━━ Entries shown

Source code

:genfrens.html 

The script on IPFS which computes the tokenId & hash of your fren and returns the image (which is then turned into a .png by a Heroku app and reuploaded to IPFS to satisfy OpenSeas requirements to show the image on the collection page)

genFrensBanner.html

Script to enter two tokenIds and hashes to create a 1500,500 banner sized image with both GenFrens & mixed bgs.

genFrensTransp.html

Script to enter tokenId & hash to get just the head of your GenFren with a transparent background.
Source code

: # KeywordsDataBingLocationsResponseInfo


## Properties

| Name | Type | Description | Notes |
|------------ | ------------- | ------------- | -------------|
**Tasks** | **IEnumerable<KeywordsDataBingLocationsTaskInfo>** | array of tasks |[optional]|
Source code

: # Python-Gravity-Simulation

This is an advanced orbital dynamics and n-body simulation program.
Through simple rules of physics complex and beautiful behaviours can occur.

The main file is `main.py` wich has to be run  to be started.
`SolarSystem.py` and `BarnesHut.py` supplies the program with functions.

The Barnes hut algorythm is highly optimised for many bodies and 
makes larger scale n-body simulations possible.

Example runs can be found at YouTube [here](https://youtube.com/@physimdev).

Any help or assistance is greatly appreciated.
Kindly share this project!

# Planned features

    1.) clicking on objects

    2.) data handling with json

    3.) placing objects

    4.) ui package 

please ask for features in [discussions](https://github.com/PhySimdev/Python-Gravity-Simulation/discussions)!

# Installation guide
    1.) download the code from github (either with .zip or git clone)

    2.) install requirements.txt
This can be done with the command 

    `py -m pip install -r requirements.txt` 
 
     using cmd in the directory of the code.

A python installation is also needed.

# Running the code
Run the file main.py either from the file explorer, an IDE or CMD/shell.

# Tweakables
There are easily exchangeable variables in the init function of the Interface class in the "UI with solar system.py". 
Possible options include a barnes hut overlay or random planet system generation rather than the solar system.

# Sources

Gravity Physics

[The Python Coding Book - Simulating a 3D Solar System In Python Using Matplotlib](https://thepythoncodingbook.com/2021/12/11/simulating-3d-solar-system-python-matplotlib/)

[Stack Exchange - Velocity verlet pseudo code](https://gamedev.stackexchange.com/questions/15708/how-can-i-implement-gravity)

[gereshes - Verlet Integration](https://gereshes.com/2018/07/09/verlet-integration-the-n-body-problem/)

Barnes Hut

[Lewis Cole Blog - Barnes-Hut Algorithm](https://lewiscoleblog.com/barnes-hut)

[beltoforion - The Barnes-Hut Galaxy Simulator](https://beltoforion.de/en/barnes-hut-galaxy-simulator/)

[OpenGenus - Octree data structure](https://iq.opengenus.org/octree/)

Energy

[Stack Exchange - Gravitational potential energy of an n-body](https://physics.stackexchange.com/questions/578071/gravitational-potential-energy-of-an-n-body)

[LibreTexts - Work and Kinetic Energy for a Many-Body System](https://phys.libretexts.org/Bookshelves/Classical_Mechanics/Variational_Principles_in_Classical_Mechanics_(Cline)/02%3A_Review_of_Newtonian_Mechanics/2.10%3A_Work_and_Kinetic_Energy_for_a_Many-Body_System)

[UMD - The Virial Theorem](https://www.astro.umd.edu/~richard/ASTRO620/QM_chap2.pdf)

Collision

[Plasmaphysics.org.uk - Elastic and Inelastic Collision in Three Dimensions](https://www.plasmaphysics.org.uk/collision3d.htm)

━━━━

The expected response is the material above given again line by line, from its first line to the line holding "Gravity Physics", inclusive.

Source code

:genfrens.html 

The script on IPFS which computes the tokenId & hash of your fren and returns the image (which is then turned into a .png by a Heroku app and reuploaded to IPFS to satisfy OpenSeas requirements to show the image on the collection page)

genFrensBanner.html

Script to enter two tokenIds and hashes to create a 1500,500 banner sized image with both GenFrens & mixed bgs.

genFrensTransp.html

Script to enter tokenId & hash to get just the head of your GenFren with a transparent background.
Source code

: # KeywordsDataBingLocationsResponseInfo


## Properties

| Name | Type | Description | Notes |
|------------ | ------------- | ------------- | -------------|
**Tasks** | **IEnumerable<KeywordsDataBingLocationsTaskInfo>** | array of tasks |[optional]|
Source code

: # Python-Gravity-Simulation

This is an advanced orbital dynamics and n-body simulation program.
Through simple rules of physics complex and beautiful behaviours can occur.

The main file is `main.py` wich has to be run  to be started.
`SolarSystem.py` and `BarnesHut.py` supplies the program with functions.

The Barnes hut algorythm is highly optimised for many bodies and 
makes larger scale n-body simulations possible.

Example runs can be found at YouTube [here](https://youtube.com/@physimdev).

Any help or assistance is greatly appreciated.
Kindly share this project!

# Planned features

    1.) clicking on objects

    2.) data handling with json

    3.) placing objects

    4.) ui package 

please ask for features in [discussions](https://github.com/PhySimdev/Python-Gravity-Simulation/discussions)!

# Installation guide
    1.) download the code from github (either with .zip or git clone)

    2.) install requirements.txt
This can be done with the command 

    `py -m pip install -r requirements.txt` 
 
     using cmd in the directory of the code.

A python installation is also needed.

# Running the code
Run the file main.py either from the file explorer, an IDE or CMD/shell.

# Tweakables
There are easily exchangeable variables in the init function of the Interface class in the "UI with solar system.py". 
Possible options include a barnes hut overlay or random planet system generation rather than the solar system.

# Sources

Gravity Physics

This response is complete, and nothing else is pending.